** PROVIDED DATA follows **

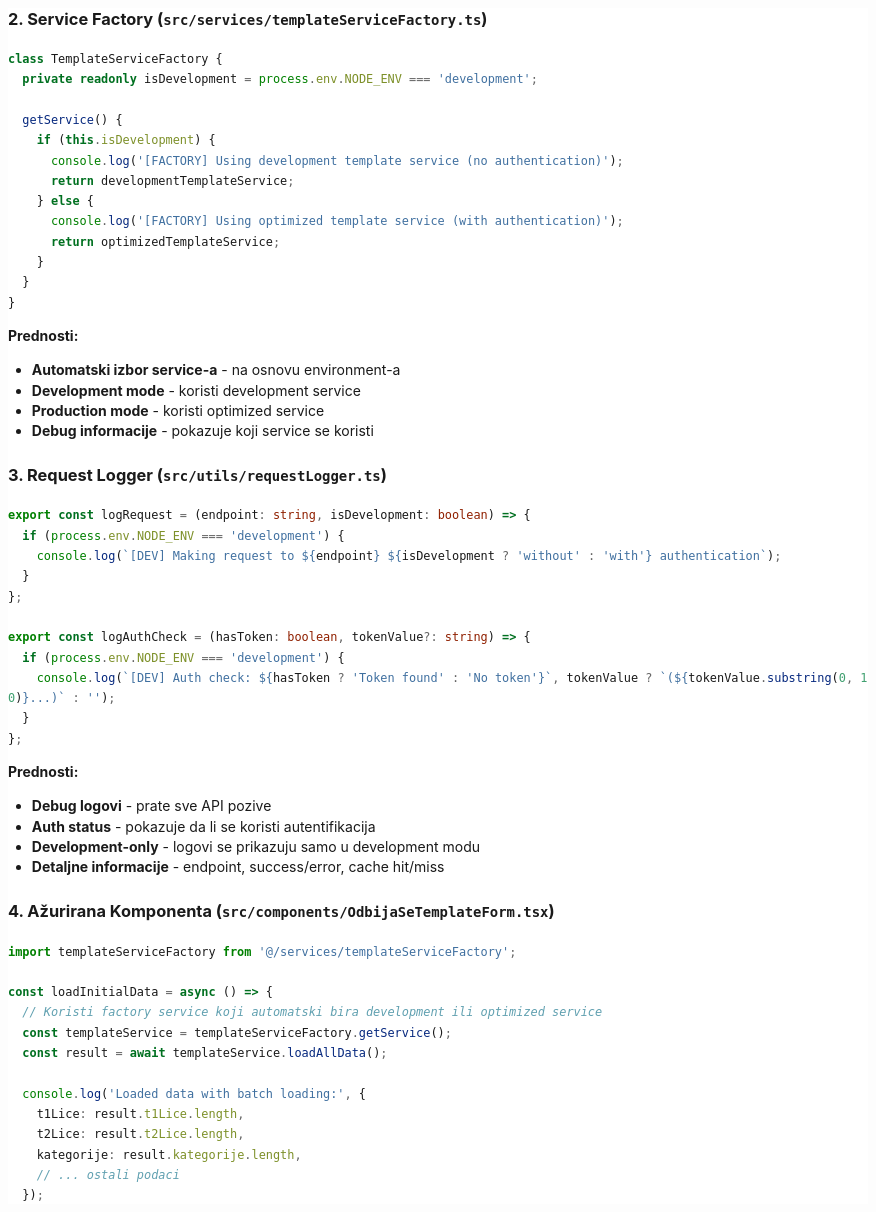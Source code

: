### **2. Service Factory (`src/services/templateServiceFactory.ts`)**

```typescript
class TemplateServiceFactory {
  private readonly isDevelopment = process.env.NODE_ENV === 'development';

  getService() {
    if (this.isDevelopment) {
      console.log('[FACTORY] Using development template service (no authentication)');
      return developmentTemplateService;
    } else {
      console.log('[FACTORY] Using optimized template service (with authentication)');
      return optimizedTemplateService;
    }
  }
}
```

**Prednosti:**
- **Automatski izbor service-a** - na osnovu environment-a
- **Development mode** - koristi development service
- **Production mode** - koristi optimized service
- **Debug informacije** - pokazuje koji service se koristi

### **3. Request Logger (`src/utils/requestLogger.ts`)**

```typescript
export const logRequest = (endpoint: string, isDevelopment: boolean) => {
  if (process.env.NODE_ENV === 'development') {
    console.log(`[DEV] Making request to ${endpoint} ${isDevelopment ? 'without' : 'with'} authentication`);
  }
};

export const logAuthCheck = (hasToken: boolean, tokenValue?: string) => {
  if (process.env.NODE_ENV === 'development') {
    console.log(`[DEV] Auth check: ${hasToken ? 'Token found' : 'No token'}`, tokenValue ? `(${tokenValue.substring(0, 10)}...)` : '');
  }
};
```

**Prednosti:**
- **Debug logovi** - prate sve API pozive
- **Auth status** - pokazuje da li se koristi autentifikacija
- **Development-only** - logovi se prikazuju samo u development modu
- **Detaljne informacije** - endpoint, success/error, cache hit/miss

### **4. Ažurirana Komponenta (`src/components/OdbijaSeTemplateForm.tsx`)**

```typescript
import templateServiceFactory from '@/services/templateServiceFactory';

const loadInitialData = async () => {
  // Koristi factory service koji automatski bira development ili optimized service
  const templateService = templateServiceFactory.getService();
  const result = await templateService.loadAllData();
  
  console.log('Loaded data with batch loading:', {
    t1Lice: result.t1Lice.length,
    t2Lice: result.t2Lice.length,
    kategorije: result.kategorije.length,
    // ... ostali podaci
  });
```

** End of PROVIDED DATA **

Scan the preceding listing for the string "Debug" and copy every line where it occurs.

- **Debug informacije** - pokazuje koji service se koristi
- **Debug logovi** - prate sve API pozive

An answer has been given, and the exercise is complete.